Fianna Fáil Spokesperson on Children Robert Troy TD has today introduced legislation in the Dáil aimed at reforming the manner in which the ‘Guardian Ad Litem’ system works in the context of legal proceedings involving children.

A Guardian Ad Litem is a professional person who is appointed to represent the wishes and interests of a child during court proceedings. The system lacks regulation under current legislation, and allows a select number of individuals to claim as much as €300,000 in a single year to act as court appointed officers for children.

Deputy Troy commented, “Today I introduced legislation in the Dáil which, if enacted, will ensure proper oversight over the manner in which the court appointed Guardians ad Litem act as representatives for children during court proceedings. The Child Care (Guardian Ad Litem) Bill 2015 will ensure that the best interests of the child are paramount when it comes to appointing a legal representative on their behalf.

“Under the current system scare resources are being spent on an unregulated and chaotic system while at the same time we do not have enough resources to fund frontline staff in supporting vulnerable children. As it stands some Guardians Ad Litem can earn as much as €300,000 in a single year to act as a court appointed officer for children. This is an exorbitant cost that needs to be addressed. Spending on legal fees increased from €11.9m in 2013 to €16m in 2014 with even further increases likely in the years ahead.

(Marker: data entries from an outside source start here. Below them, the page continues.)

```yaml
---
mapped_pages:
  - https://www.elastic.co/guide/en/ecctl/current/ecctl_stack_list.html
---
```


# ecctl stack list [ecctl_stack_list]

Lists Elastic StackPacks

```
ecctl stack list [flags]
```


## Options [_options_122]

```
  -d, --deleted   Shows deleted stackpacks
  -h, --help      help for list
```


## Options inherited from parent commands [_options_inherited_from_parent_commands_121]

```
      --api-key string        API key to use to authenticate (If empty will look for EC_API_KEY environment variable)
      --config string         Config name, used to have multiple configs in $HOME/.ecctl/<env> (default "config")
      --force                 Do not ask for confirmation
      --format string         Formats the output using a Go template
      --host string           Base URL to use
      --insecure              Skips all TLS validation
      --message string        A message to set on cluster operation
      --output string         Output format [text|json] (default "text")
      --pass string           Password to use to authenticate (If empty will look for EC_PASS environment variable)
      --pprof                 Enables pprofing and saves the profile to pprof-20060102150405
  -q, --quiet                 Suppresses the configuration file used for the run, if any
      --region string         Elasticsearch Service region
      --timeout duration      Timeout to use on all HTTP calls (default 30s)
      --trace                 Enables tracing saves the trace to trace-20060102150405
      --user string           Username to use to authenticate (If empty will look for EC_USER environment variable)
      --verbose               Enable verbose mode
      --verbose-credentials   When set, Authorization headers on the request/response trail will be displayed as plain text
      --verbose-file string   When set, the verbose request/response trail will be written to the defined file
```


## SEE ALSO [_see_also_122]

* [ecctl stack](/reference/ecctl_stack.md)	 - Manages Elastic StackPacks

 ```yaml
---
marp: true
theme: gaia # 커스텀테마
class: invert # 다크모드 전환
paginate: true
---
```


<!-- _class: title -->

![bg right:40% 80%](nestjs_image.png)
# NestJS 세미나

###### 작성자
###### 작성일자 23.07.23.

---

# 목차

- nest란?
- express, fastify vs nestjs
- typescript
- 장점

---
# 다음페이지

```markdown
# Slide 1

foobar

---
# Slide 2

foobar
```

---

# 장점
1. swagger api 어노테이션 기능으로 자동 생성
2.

“To put this €16m in context, the last budget left Tulsa €18m short of meeting day to day running costs. This resulted in Tusla having to make savage cuts to rape crisis centres around the country and domestic support services for vulnerable women. These cutbacks could have been avoided, or at least minimised, if we had a properly functioning Guardian ad Litem system.

“The exorbitantly high fees for legal representation are a gross waste of public money at a time when we have a shortage of social services and are curtailing support services operated by Tusla. The current system is undoubtedly in need of a radical overhaul, especially when you consider that the Minister for Children currently does not even know how many guardians are receiving exorbitant payments.

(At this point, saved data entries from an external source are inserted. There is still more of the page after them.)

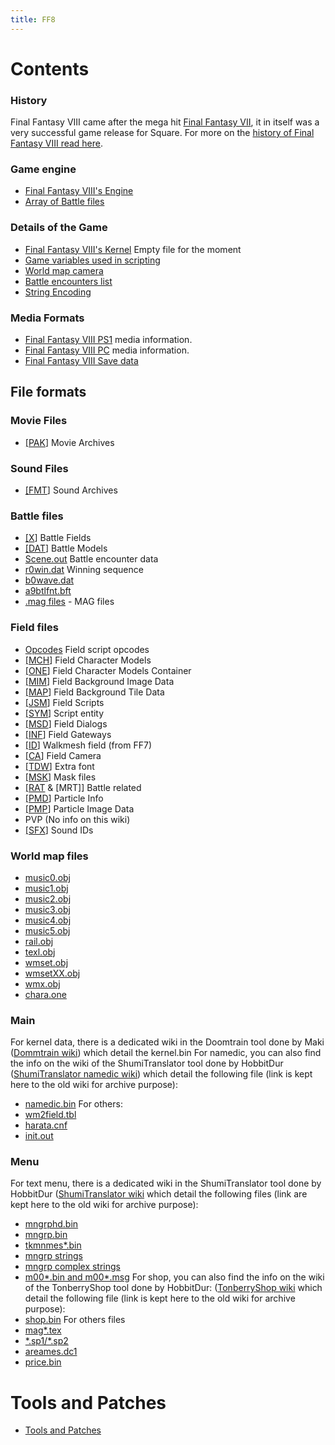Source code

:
 ```yaml
---
title: FF8
---
```


# Contents

### History

Final Fantasy VIII came after the mega hit [Final Fantasy VII](FF7 "wikilink"), it in itself was a very successful game release for Square. For more on the [history of Final Fantasy VIII read here](FF8/HistoryOf.md).   

### Game engine
-   [Final Fantasy VIII's Engine](FF8/Engine.md)
-   [Array of Battle files](FF8/Engine_const/BattleFiles.md)

### Details of the Game

-   [Final Fantasy VIII's Kernel](FF8/Kernel.md) Empty file for the moment
-   [Game variables used in scripting](FF8/Variables.md)
-   [World map camera](FF8/Engine/WorldMapCamera.md)
-   [Battle encounters list](FF8/Encounter_Codes.md)
-   [String Encoding](FF8/String_Encoding.md)

### Media Formats

-   [Final Fantasy VIII PS1](FF8/PlaystationMedia.md) media information.
-   [Final Fantasy VIII PC](FF8/PC_Media.md) media information.
-   [Final Fantasy VIII Save data](FF8/GameSaveFormat.md)

  
## File formats

### Movie Files

-   [\[PAK](FF8/FileFormat_PAK.md)\] Movie Archives

### Sound Files

-   [\[FMT](FF8/FileFormat_FMT.md)\] Sound Archives

### Battle files

-   [\[X](FF8/FileFormat_X.md)\] Battle Fields
-   [\[DAT](FF8/FileFormat_DAT.md)\] Battle Models
-   [Scene.out](FF8/BattleStructure.md) Battle encounter data
-   [r0win.dat](FF8/FileFormat_r0win.md) Winning sequence
-   [b0wave.dat](FF8/FileFormat_b0wave.md)
-   [a9btlfnt.bft](FF8/FileFormat_TDW.md)
-   [.mag files](FF8/FileFormat_magfiles.md) - MAG files

### Field files

-   [Opcodes](FF8/Field/Script/Opcodes.md) Field script opcodes
-   [\[MCH](FF8/FileFormat_MCH.md)\] Field Character Models
-   [\[ONE](FF8/FileFormat_ONE.md)\] Field Character Models Container
-   [\[MIM](FF8/FileFormat_MIM.md)\] Field Background Image Data
-   [\[MAP](FF8/FileFormat_MAP.md)\] Field Background Tile Data
-   [\[JSM](FF8/FileFormat_JSM.md)\] Field Scripts
-   [\[SYM](FF8/FileFormat_SYM.md)\] Script entity
-   [\[MSD](FF8/FileFormat_MSD.md)\] Field Dialogs
-   [\[INF](FF8/FileFormat_INF.md)\] Field Gateways
-   [\[ID](FF7/Field/Walkmesh.md)\] Walkmesh field (from FF7)
-   [\[CA](FF8/FileFormat_CA.md)\] Field Camera
-   [\[TDW](FF8/FileFormat_TDW.md)\] Extra font
-   [\[MSK](FF8/FileFormat_MSK.md)\] Mask files
-   [\[RAT](FF8/FileFormat_RAT_MRT.md) & \[MRT\]\] Battle related
-   [\[PMD](FF8/FileFormat_PMD.md)\] Particle Info
-   [\[PMP](FF8/FileFormat_PMP.md)\] Particle Image Data
-   PVP (No info on this wiki)
-   [\[SFX](FF8/FileFormat_SFX.md)\] Sound IDs

### World map files

-   [music0.obj](FF8/WorldMap_music.md)
-   [music1.obj](FF8/WorldMap_music.md)
-   [music2.obj](FF8/WorldMap_music.md)
-   [music3.obj](FF8/WorldMap_music.md)
-   [music4.obj](FF8/WorldMap_music.md)
-   [music5.obj](FF8/WorldMap_music.md)
-   [rail.obj](FF8/WorldMap_rail.md)
-   [texl.obj](FF8/WorldMap_texl.md)
-   [wmset.obj](FF8/WorldMap_wmset.md)
-   [wmsetXX.obj](FF8/WorldMap_wmsetxx.md)
-   [wmx.obj](FF8/WorldMap_wmx.md)
-   [chara.one](FF8/WorldMap_charaone.md)

### Main
  For kernel data, there is a dedicated wiki in the Doomtrain tool done by Maki ([Dommtrain wiki](https://github.com/DarkShinryu/doomtrain/wiki)) which detail the kernel.bin
  For namedic, you can also find the info on the wiki of the ShumiTranslator tool done by HobbitDur ([ShumiTranslator namedic wiki](https://github.com/HobbitDur/ShumiTranslator/wiki/Namedic_bin)) which detail the following file (link is kept here to the old wiki for archive purpose):
  -   [namedic.bin](FF8/Main_namedic.md)
  For others:
-   [wm2field.tbl](FF8/Main_wm2.md) 
-   [harata.cnf](FF8/Main_harata.md)
-   [init.out](FF8/Main_init.md) 


### Menu
For text menu, there is a dedicated wiki in the ShumiTranslator tool done by HobbitDur ([ShumiTranslator wiki]([https://github.com/HobbitDur/ShumiTranslator/wiki](https://github.com/HobbitDur/ShumiTranslator/wiki)) which detail the following files (link are kept here to the old wiki for archive purpose):
-   [mngrphd.bin](FF8/Menu_mngrphd_bin.md)
-   [mngrp.bin](FF8/Menu_mngrp_bin.md)
-   [tkmnmes\*.bin](FF8/Menu_tkmnmes.md)
-   [mngrp strings](FF8/Menu_mngrp_strings_locations.md)
-   [mngrp complex strings](FF8/Menu_mngrp_complex_strings.md)
-   [m00\*.bin and m00\*.msg](FF8/Menu_m000_m004.md)
For shop, you can also find the info on the wiki of the TonberryShop tool done by HobbitDur: ([TonberryShop wiki]([https://github.com/HobbitDur/TonberryShop/wiki](https://github.com/HobbitDur/ShumiTranslator/wiki)) which detail the following file (link is kept here to the old wiki for archive purpose):
-   [shop.bin](https://github.com/HobbitDur/TonberryShop/wiki)
For others files
-   [mag\*.tex](FF8/Menu_mag_textures.md)
-   [\*.sp1/\*.sp2](FF8/Menu_sp2.md)
-   [areames.dc1](FF8/Menu_areames_dc1.md)
-   [price.bin](FF8/Menu_price_bin.md)


# Tools and Patches

-   [Tools and Patches](FF8/Tools.md)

“Guardians ad Litem play a vital role in ensuring that the voice of the child is heard during court proceedings. However the legislation I have brought forward will ensure the proper supervision, training, monitoring and accountability of all individuals in the appointment and the training of Guardians ad Litem while also addressing the high legal fees being charged. If the Minister for Children is genuinely interested in reforming the current system then he will ensure the passage of this legislation through the Dáil” said Deputy Troy.